第十四回 計画と感覚

竹ヒゴを編んで、籠を作り上げるまでの工程をすでにご紹介しました。その工程は、大きな竹から小さな素材(竹ヒゴ)を作って、そこから再びべつな形(竹籠)を構成するという複雑な作業で、よく段取りし、それを実行することが求められます。一方、こうした計画的な仕事とはまた異なる、感覚的な仕事もあり、その話を今回は書きます。

竹の切片の山。なんでしょうか。

竹の切れ端のようなものが積み重なっています。一見すると単なる切り屑のようです。これを整列させてみましょう。

山を崩して、並べます。

整列すると、それぞれに景色(模様)の異なる切れ端に規則性が見えてきました。何かの材料でしょうか。そうです、これは菓子切の材料です。こうして竹をまず割って一定の寸法に整え、そこから姿の良いものを選んでいきます。以前にも書いたように竹は意外に癖のある素材で、案外、捻れたり曲がったりしているものです。サイズを小さくするほど1ミリの差が比率としては大きくなってきますので、こうして小さな切片にしてから、選別するのです。多少の主張は個性として生かし、あまり逸脱するものは除外していきます。

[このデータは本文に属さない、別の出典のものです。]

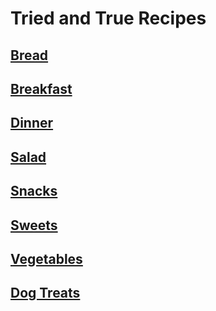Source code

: # Tried and True Recipes

## [Bread](Bread)

## [Breakfast](Breakfast)

## [Dinner](Dinner)

## [Salad](Salad)

## [Snacks](Snacks) 

## [Sweets](Sweets)

## [Vegetables](Vegetables)

## [Dog Treats](DogTreats)
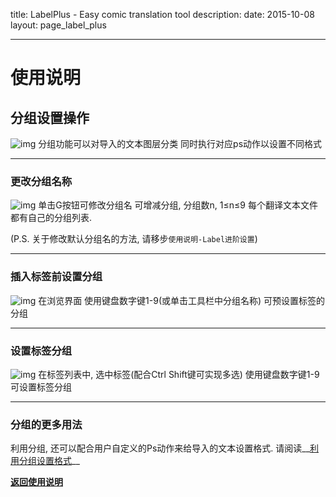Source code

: title: LabelPlus - Easy comic translation tool
description: 
date: 2015-10-08
layout: page_label_plus

---

# 使用说明

## 分组设置操作

![img](/label_plus/help/group/group.jpg)
分组功能可以对导入的文本图层分类
同时执行对应ps动作以设置不同格式

---

### 更改分组名称
![img](/label_plus/help/group/1_set_groupname.jpg)
单击G按钮可修改分组名
可增减分组, 分组数n, 1≤n≤9
每个翻译文本文件都有自己的分组列表.

(P.S. 关于修改默认分组名的方法, 请移步`使用说明-Label进阶设置`)

---

### 插入标签前设置分组
![img](/label_plus/help/group/2_before_insert.gif)
在浏览界面 使用键盘数字键1-9(或单击工具栏中分组名称) 可预设置标签的分组

---

### 设置标签分组
![img](/label_plus/help/group/3_set_label_group.gif)
在标签列表中, 选中标签(配合Ctrl Shift键可实现多选)
使用键盘数字键1-9 可设置标签分组

---

### 分组的更多用法
利用分组, 还可以配合用户自定义的Ps动作来给导入的文本设置格式.
请阅读__[利用分组设置格式](/label_plus/help/group_action)__


__[返回使用说明](/label_plus/help)__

そうして選んだら、次は小刀で削ります。削りの作業は一発勝負で、削りすぎたら足すことは出来ません。すべて竹の性質が違い、節の高さや角度も違うので、ノギスのような物差しで測るのではなく、ここでは手の感覚、目の感覚といった自然の物差しが頼りになります。そうした感覚の世界を通じて、竹の菓子切が生まれます。

竹の菓子切

計画と感覚、正反対のようですが、どちらも竹と付き合う上では欠かせないもので、そして仕事全般においても必要な二つの核ではないかと考えています。さて、ここからは余談になりますが、いま来春までに千本を目標に菓子切を削っています。この目標を達成するにも、やはり計画と感覚は欠かせないものです。